Data in this exercise:
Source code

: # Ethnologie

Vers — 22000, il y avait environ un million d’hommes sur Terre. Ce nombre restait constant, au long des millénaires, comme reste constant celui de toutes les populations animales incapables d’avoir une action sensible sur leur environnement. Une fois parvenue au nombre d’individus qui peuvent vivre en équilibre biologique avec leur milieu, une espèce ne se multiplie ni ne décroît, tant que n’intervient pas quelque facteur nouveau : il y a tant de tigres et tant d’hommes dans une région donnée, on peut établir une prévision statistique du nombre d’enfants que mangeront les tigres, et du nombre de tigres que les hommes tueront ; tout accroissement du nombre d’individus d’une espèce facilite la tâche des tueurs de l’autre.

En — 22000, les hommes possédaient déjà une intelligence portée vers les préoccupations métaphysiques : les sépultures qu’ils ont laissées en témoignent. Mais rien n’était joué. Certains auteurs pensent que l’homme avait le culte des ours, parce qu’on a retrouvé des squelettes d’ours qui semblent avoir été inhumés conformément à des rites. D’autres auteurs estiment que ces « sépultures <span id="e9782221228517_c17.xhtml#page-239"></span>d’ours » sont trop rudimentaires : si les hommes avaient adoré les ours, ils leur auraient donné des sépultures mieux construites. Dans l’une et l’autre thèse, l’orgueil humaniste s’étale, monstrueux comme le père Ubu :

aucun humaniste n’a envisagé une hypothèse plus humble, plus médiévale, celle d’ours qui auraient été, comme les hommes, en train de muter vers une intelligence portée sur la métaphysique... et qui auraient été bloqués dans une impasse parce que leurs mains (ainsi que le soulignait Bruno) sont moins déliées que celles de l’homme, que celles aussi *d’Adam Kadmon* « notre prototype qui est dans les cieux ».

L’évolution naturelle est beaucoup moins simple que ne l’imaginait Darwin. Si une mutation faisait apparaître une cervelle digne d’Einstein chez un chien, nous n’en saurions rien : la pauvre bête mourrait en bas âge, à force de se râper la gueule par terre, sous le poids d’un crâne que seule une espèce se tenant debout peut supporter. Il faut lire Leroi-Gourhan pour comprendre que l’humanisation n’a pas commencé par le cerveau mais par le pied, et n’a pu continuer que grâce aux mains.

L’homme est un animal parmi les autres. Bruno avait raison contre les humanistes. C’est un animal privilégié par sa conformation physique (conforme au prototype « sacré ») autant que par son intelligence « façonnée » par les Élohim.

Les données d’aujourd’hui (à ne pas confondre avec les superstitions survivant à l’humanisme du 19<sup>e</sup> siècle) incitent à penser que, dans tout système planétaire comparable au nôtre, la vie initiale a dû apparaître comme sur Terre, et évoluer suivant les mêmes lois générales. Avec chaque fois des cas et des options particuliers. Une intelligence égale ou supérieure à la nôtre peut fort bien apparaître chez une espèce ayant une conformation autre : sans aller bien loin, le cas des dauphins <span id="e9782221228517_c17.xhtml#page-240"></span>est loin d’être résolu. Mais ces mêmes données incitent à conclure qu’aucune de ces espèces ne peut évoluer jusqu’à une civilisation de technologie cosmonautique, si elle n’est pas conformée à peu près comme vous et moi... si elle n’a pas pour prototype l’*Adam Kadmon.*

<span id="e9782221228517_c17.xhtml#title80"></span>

Try it: The full listing must be retyped exactly as it stands.

Your solution:
Source code

: # Ethnologie

Vers — 22000, il y avait environ un million d’hommes sur Terre. Ce nombre restait constant, au long des millénaires, comme reste constant celui de toutes les populations animales incapables d’avoir une action sensible sur leur environnement. Une fois parvenue au nombre d’individus qui peuvent vivre en équilibre biologique avec leur milieu, une espèce ne se multiplie ni ne décroît, tant que n’intervient pas quelque facteur nouveau : il y a tant de tigres et tant d’hommes dans une région donnée, on peut établir une prévision statistique du nombre d’enfants que mangeront les tigres, et du nombre de tigres que les hommes tueront ; tout accroissement du nombre d’individus d’une espèce facilite la tâche des tueurs de l’autre.

En — 22000, les hommes possédaient déjà une intelligence portée vers les préoccupations métaphysiques : les sépultures qu’ils ont laissées en témoignent. Mais rien n’était joué. Certains auteurs pensent que l’homme avait le culte des ours, parce qu’on a retrouvé des squelettes d’ours qui semblent avoir été inhumés conformément à des rites. D’autres auteurs estiment que ces « sépultures <span id="e9782221228517_c17.xhtml#page-239"></span>d’ours » sont trop rudimentaires : si les hommes avaient adoré les ours, ils leur auraient donné des sépultures mieux construites. Dans l’une et l’autre thèse, l’orgueil humaniste s’étale, monstrueux comme le père Ubu :

aucun humaniste n’a envisagé une hypothèse plus humble, plus médiévale, celle d’ours qui auraient été, comme les hommes, en train de muter vers une intelligence portée sur la métaphysique... et qui auraient été bloqués dans une impasse parce que leurs mains (ainsi que le soulignait Bruno) sont moins déliées que celles de l’homme, que celles aussi *d’Adam Kadmon* « notre prototype qui est dans les cieux ».

L’évolution naturelle est beaucoup moins simple que ne l’imaginait Darwin. Si une mutation faisait apparaître une cervelle digne d’Einstein chez un chien, nous n’en saurions rien : la pauvre bête mourrait en bas âge, à force de se râper la gueule par terre, sous le poids d’un crâne que seule une espèce se tenant debout peut supporter. Il faut lire Leroi-Gourhan pour comprendre que l’humanisation n’a pas commencé par le cerveau mais par le pied, et n’a pu continuer que grâce aux mains.

L’homme est un animal parmi les autres. Bruno avait raison contre les humanistes. C’est un animal privilégié par sa conformation physique (conforme au prototype « sacré ») autant que par son intelligence « façonnée » par les Élohim.

Les données d’aujourd’hui (à ne pas confondre avec les superstitions survivant à l’humanisme du 19<sup>e</sup> siècle) incitent à penser que, dans tout système planétaire comparable au nôtre, la vie initiale a dû apparaître comme sur Terre, et évoluer suivant les mêmes lois générales. Avec chaque fois des cas et des options particuliers. Une intelligence égale ou supérieure à la nôtre peut fort bien apparaître chez une espèce ayant une conformation autre : sans aller bien loin, le cas des dauphins <span id="e9782221228517_c17.xhtml#page-240"></span>est loin d’être résolu. Mais ces mêmes données incitent à conclure qu’aucune de ces espèces ne peut évoluer jusqu’à une civilisation de technologie cosmonautique, si elle n’est pas conformée à peu près comme vous et moi... si elle n’a pas pour prototype l’*Adam Kadmon.*

<span id="e9782221228517_c17.xhtml#title80"></span>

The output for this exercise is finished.